Rendered images with source text:
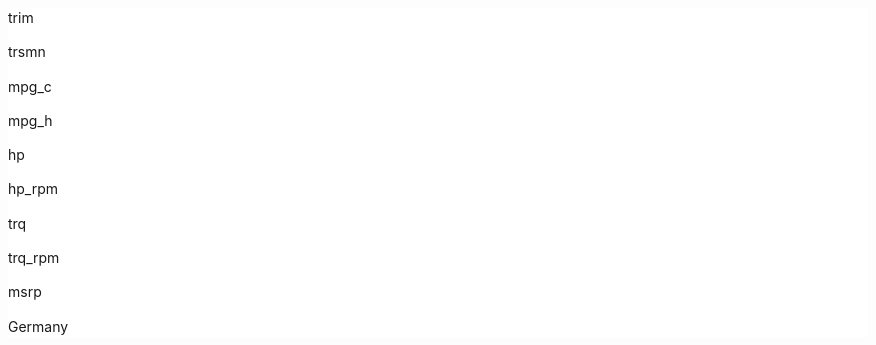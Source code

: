 <th class="gt_col_heading gt_left" rowspan="1" colspan="1">

trim

</th>

<th class="gt_col_heading gt_left" rowspan="1" colspan="1">

trsmn

</th>

<th class="gt_col_heading gt_right" rowspan="1" colspan="1">

mpg\_c

</th>

<th class="gt_col_heading gt_right" rowspan="1" colspan="1">

mpg\_h

</th>

<th class="gt_col_heading gt_right" rowspan="1" colspan="1">

hp

</th>

<th class="gt_col_heading gt_right" rowspan="1" colspan="1">

hp\_rpm

</th>

<th class="gt_col_heading gt_right" rowspan="1" colspan="1">

trq

</th>

<th class="gt_col_heading gt_right" rowspan="1" colspan="1">

trq\_rpm

</th>

<th class="gt_col_heading gt_right" rowspan="1" colspan="1">

msrp

</th>

</tr>

<tbody class="gt_table_body gt_striped">

<tr class="gt_group_heading_row">

<td colspan="11" class="gt_group_heading">

Germany

</td>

§ Prompt
Transcribe the lines above exactly, setting aside any picture among them.

§ Task solution
Source code

: <th class="gt_col_heading gt_left" rowspan="1" colspan="1">

trim

</th>

<th class="gt_col_heading gt_left" rowspan="1" colspan="1">

trsmn

</th>

<th class="gt_col_heading gt_right" rowspan="1" colspan="1">

mpg\_c

</th>

<th class="gt_col_heading gt_right" rowspan="1" colspan="1">

mpg\_h

</th>

<th class="gt_col_heading gt_right" rowspan="1" colspan="1">

hp

</th>

<th class="gt_col_heading gt_right" rowspan="1" colspan="1">

hp\_rpm

</th>

<th class="gt_col_heading gt_right" rowspan="1" colspan="1">

trq

</th>

<th class="gt_col_heading gt_right" rowspan="1" colspan="1">

trq\_rpm

</th>

<th class="gt_col_heading gt_right" rowspan="1" colspan="1">

msrp

</th>

</tr>

<tbody class="gt_table_body gt_striped">

<tr class="gt_group_heading_row">

<td colspan="11" class="gt_group_heading">

Germany

</td>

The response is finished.